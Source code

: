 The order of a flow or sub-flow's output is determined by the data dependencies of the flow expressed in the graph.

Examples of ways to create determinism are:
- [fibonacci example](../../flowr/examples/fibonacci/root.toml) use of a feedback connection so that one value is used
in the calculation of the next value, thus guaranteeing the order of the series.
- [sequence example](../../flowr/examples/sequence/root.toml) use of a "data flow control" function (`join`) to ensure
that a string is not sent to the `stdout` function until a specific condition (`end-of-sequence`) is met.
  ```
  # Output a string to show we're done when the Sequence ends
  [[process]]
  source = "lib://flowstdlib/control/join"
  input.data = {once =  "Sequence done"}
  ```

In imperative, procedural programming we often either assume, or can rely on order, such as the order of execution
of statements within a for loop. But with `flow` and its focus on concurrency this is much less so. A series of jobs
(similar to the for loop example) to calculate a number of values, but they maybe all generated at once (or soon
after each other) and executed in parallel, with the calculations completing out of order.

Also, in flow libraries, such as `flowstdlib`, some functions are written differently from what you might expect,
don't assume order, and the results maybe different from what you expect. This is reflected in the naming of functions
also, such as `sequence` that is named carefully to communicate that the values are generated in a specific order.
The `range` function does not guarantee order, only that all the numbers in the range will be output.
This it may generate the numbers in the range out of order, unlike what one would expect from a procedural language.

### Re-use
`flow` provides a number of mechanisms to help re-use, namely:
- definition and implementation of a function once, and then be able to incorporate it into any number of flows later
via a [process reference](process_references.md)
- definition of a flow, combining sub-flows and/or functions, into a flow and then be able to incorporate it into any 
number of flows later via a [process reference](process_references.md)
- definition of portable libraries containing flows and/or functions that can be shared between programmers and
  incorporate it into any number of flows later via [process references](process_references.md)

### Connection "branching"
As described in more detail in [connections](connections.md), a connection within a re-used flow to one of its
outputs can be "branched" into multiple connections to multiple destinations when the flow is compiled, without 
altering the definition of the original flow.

The problem: Output the line containing "number of flows later via a" and every line after it through the final line of the records above, exactly as written and nothing else.

Completed task:
number of flows later via a [process reference](process_references.md)
- definition of portable libraries containing flows and/or functions that can be shared between programmers and
  incorporate it into any number of flows later via [process references](process_references.md)

### Connection "branching"
As described in more detail in [connections](connections.md), a connection within a re-used flow to one of its
outputs can be "branched" into multiple connections to multiple destinations when the flow is compiled, without 
altering the definition of the original flow.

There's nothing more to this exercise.